►
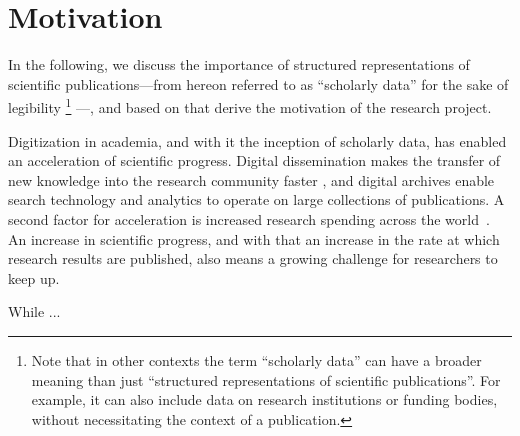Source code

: 

\section{Motivation}


In the following, we discuss the importance of structured representations of scientific publications---from hereon referred to as ``scholarly data'' for the sake of legibility%
\footnote{Note that in other contexts the term ``scholarly data'' can have a broader meaning than just ``structured representations of scientific publications''. For example, it can also include data on research institutions or funding bodies, without necessitating the context of a publication.}%
---, and based on that derive the motivation of the research project.

Digitization in academia, and with it the inception of scholarly data, has enabled an acceleration of scientific progress. Digital dissemination makes the transfer of new knowledge into the research community faster%
, and digital archives enable search technology and analytics to operate on large collections of publications. A second factor for acceleration is increased research spending across the world~\cite{CRS2022,OECD2023}. An increase in scientific progress, and with that an increase in the rate at which research results are published, also means a growing challenge for researchers to keep up.

While ...

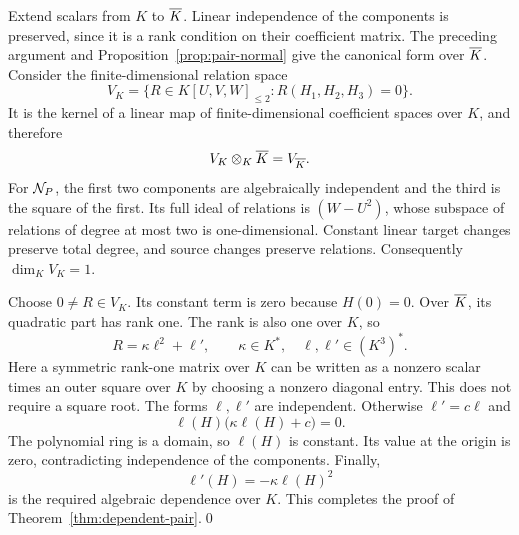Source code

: Extend scalars from $K$ to $\Kbar$. Linear independence of the components is preserved, since it is a rank condition on their coefficient matrix. The preceding argument and Proposition~\ref{prop:pair-normal} give the canonical form over $\Kbar$. Consider the finite-dimensional relation space
\begin{equation}\label{eq:relation-space}
 V_K=\{R\in K[U,V,W]_{\leq2}:R(H_1,H_2,H_3)=0\}.
\end{equation}
It is the kernel of a linear map of finite-dimensional coefficient spaces over $K$, and therefore
\[
 V_K\otimes_K\Kbar=V_{\Kbar}.
\]
For $\Ncal_P$, the first two components are algebraically independent and the third is the square of the first. Its full ideal of relations is $(W-U^2)$, whose subspace of relations of degree at most two is one-dimensional. Constant linear target changes preserve total degree, and source changes preserve relations. Consequently $\dim_KV_K=1$.

Choose $0\neq R\in V_K$. Its constant term is zero because $H(0)=0$. Over $\Kbar$, its quadratic part has rank one. The rank is also one over $K$, so
\[
 R=\kappa\ell^2+\ell',\qquad \kappa\in K^*,\quad \ell,\ell'\in(K^3)^*.
\]
Here a symmetric rank-one matrix over $K$ can be written as a nonzero scalar times an outer square over $K$ by choosing a nonzero diagonal entry. This does not require a square root. The forms $\ell,\ell'$ are independent. Otherwise $\ell'=c\ell$ and
\[
 \ell(H)\bigl(\kappa\ell(H)+c\bigr)=0.
\]
The polynomial ring is a domain, so $\ell(H)$ is constant. Its value at the origin is zero, contradicting independence of the components. Finally,
\[
 \ell'(H)=-\kappa\ell(H)^2
\]
is the required algebraic dependence over $K$. This completes the proof of Theorem~\ref{thm:dependent-pair}.\qed
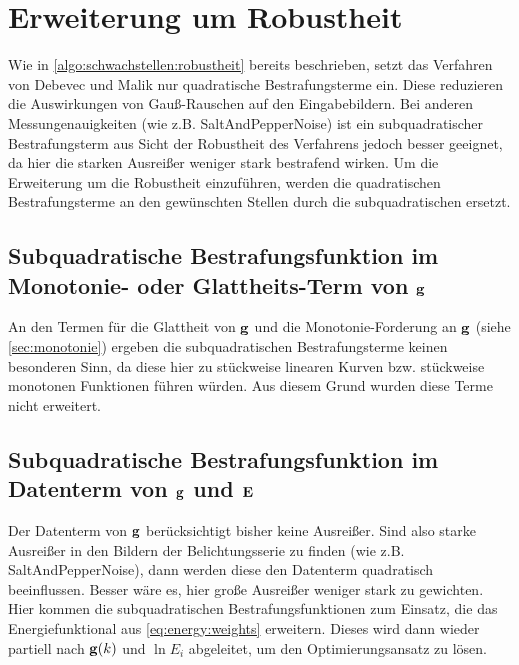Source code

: \section{Erweiterung um Robustheit}
\label{sec:robustheit}

Wie in \autoref{algo:schwachstellen:robustheit} bereits beschrieben, setzt das Verfahren von Debevec und Malik nur quadratische Bestrafungsterme ein. Diese reduzieren die Auswirkungen von Gauß-Rauschen auf den Eingabebildern. Bei anderen Messungenauigkeiten (wie z.B. \gls{SaltAndPepperNoise}) ist ein subquadratischer Bestrafungsterm aus Sicht der Robustheit des Verfahrens jedoch besser geeignet, da hier die starken Ausreißer weniger stark bestrafend wirken. Um die Erweiterung um die Robustheit einzuführen, werden die quadratischen Bestrafungsterme an den gewünschten Stellen durch die subquadratischen ersetzt. 


\subsection{Subquadratische Bestrafungsfunktion im Monotonie- oder Glattheits-Term von $\mathbf g$}
An den Termen für die Glattheit von $\mathbf g$ und die Monotonie-Forderung an $\mathbf g$ (siehe \autoref{sec:monotonie}) ergeben die subquadratischen Bestrafungsterme keinen besonderen Sinn, da diese hier zu stückweise linearen Kurven bzw. stückweise monotonen Funktionen führen würden. Aus diesem Grund wurden diese Terme nicht erweitert.


\subsection{Subquadratische Bestrafungsfunktion im Datenterm von $\mathbf g$ und $\mathbf E$}
\label{subsec:robust:e:daten}

Der Datenterm von $\mathbf g$ berücksichtigt bisher keine Ausreißer. Sind also starke Ausreißer in den Bildern der Belichtungsserie zu finden (wie z.B. \gls{SaltAndPepperNoise}), dann werden diese den Datenterm quadratisch beeinflussen. Besser wäre es, hier große Ausreißer weniger stark zu gewichten.
Hier kommen die subquadratischen Bestrafungsfunktionen zum Einsatz, die das Energiefunktional aus \autoref{eq:energy:weights} erweitern. Dieses wird dann wieder partiell nach $\mathbf g(k)$ und $\ln E_i$ abgeleitet, um den Optimierungsansatz zu lösen.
◄
Please copy, exactly as written, every line in the listing above from the line with "In the following, we" up to and including the line with "Digitization in academia, and".

- [WRITTEN ANSWER]:
In the following, we discuss the importance of structured representations of scientific publications---from hereon referred to as ``scholarly data'' for the sake of legibility%
\footnote{Note that in other contexts the term ``scholarly data'' can have a broader meaning than just ``structured representations of scientific publications''. For example, it can also include data on research institutions or funding bodies, without necessitating the context of a publication.}%
---, and based on that derive the motivation of the research project.

Digitization in academia, and with it the inception of scholarly data, has enabled an acceleration of scientific progress. Digital dissemination makes the transfer of new knowledge into the research community faster%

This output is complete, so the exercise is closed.